Daily riots and protests have entered a seventh consecutive week in Portland, Oregon, including a clash that lasted into Tuesday morning in which demonstrators and cops faced off for hours at a police union building in a north Portland neighborhood.
The confrontation, officially declared a riot by police, came on the 46th consecutive night of demonstrations in the city which authorities said have cost $23 million in damages and lost revenue to businesses in the downtown area.
Portland police said paint, ball bearing, glass bottles and bricks were hurled at police, resulting in five arrests.
Police repeatedly ordered the crowd to disperse and threatened to use tear gas, but ultimately did not.

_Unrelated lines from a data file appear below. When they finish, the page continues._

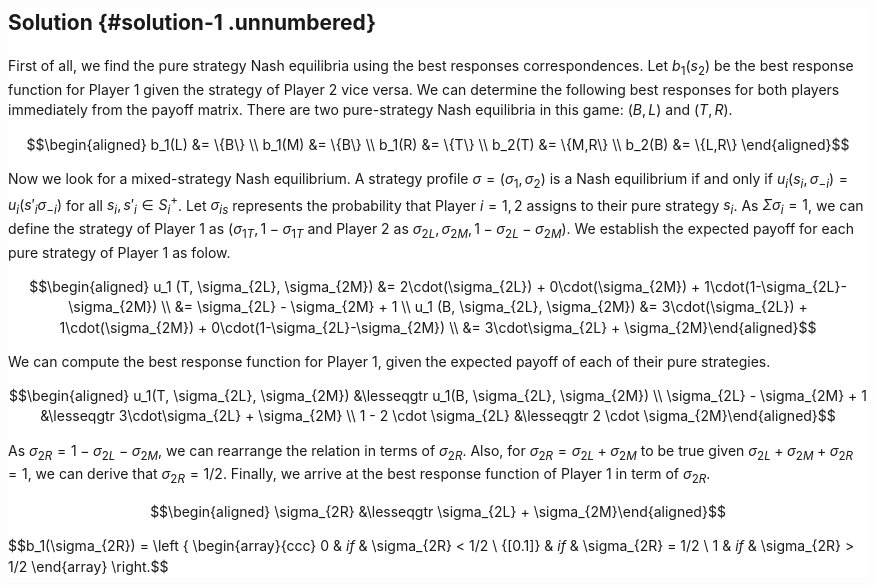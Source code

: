Solution {#solution-1 .unnumbered}
--------

First of all, we find the pure strategy Nash equilibria using the best
responses correspondences. Let $b_1(s_2)$ be the best response function
for Player 1 given the strategy of Player 2 vice versa. We can determine
the following best responses for both players immediately from the
payoff matrix. There are two pure-strategy Nash equilibria in this game:
$(B,L)$ and $(T,R)$.

$$\begin{aligned}
b_1(L) &= \{B\} \\ 
b_1(M) &= \{B\} \\
b_1(R) &= \{T\} \\
b_2(T) &= \{M,R\} \\
b_2(B) &= \{L,R\} \end{aligned}$$

Now we look for a mixed-strategy Nash equilibrium. A strategy profile
$\sigma = (\sigma_1, \sigma_2)$ is a Nash equilibrium if and only if
$u_i(s_i,\sigma_{-i}) = u_i(s'_i \sigma_{-i})$ for all
$s_i, s'_i \in S^+_i$. Let $\sigma_{is}$ represents the probability that
Player $i = 1,2$ assigns to their pure strategy $s_i$. As
$\Sigma \sigma_i = 1$, we can define the strategy of Player 1 as
$(\sigma_{1T},1-\sigma_{1T}$ and Player 2 as
$\sigma_{2L}, \sigma_{2M}, 1-\sigma_{2L}-\sigma_{2M})$. We establish the
expected payoff for each pure strategy of Player 1 as folow.

$$\begin{aligned}
u_1 (T, \sigma_{2L}, \sigma_{2M}) &= 2\cdot(\sigma_{2L}) + 0\cdot(\sigma_{2M}) + 1\cdot(1-\sigma_{2L}-\sigma_{2M}) \\
&= \sigma_{2L} - \sigma_{2M} + 1 \\
u_1 (B, \sigma_{2L}, \sigma_{2M}) &= 3\cdot(\sigma_{2L}) + 1\cdot(\sigma_{2M}) + 0\cdot(1-\sigma_{2L}-\sigma_{2M}) \\
&= 3\cdot\sigma_{2L} + \sigma_{2M}\end{aligned}$$

We can compute the best response function for Player 1, given the
expected payoff of each of their pure strategies.

$$\begin{aligned}
u_1(T, \sigma_{2L}, \sigma_{2M}) &\lesseqgtr u_1(B, \sigma_{2L}, \sigma_{2M}) \\
\sigma_{2L} - \sigma_{2M} + 1  &\lesseqgtr 3\cdot\sigma_{2L} + \sigma_{2M} \\
1 - 2 \cdot \sigma_{2L} &\lesseqgtr 2 \cdot \sigma_{2M}\end{aligned}$$

As $\sigma_{2R} = 1 - \sigma_{2L} - \sigma_{2M}$, we can rearrange the
relation in terms of $\sigma_{2R}$. Also, for
$\sigma_{2R} = \sigma_{2L} + \sigma_{2M}$ to be true given
$\sigma_{2L} + \sigma_{2M} + \sigma_{2R} =1$, we can derive that
$\sigma_{2R} = 1/2$. Finally, we arrive at the best response function of
Player 1 in term of $\sigma_{2R}$.

$$\begin{aligned}
\sigma_{2R} &\lesseqgtr \sigma_{2L} + \sigma_{2M}\end{aligned}$$

$$b_1(\sigma_{2R}) =
\left \{
  \begin{array}{ccc}
  0 & $if$ & \sigma_{2R} < 1/2 \\
  {[0.1]} & $if$ & \sigma_{2R} = 1/2 \\
  1 & $if$ & \sigma_{2R} > 1/2
  \end{array}
\right.$$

Monday's skirmish, the latest after the death of a Black man, George Floyd, in police custody in Minneapolis on Memorial Day, follows a similar incident over the weekend, when a federal officer protecting a closed courthouse was hit in the head and shoulder with a hammer.
Rioters attempted to break through the court's door, resulting in an estimated $50,000 in damages, local NBA affiliate KGW reported.
A 23-year-old from Texas was arrested for assault.
The officer injured was one of many federal law enforcement agents called in to help quell the mayhem, deployed earlier this month among a dozen agencies and departments sent by the Department of Homeland Security, Fox News said.
Officers from the U.S. Marshalls, the Federal Protective Service and U.S. Customs and Border Protection have rotated through the city to protect federal property such as Mark. O Hatfield Federal Courthouse, Pioneer Courthouse, and the Edith Green-Wendell Wyatt Federal Building as well as Terry Schrunk Plaza.
Fox said the violence has begun to turn toward federal targets.
Democratic Mayor Ted Wheeler has decried the federal officers, accusing President Donald Trump of escalating the violence.
"His heavy-handed tactics led to a serious injury and enflamed an already tense situation," Wheeler tweeted.
Last week, Deputy Police Chief Chris Davis told Fox News the clashes have resulted in more than 100 people injured, both public employees and members of the public.
"There's a very big difference between protests and the kind of mayhem that we see every night," he said. "You're going to hear me make a lot of effort not to refer to what we're talking about here as protests because protests and this are two different things."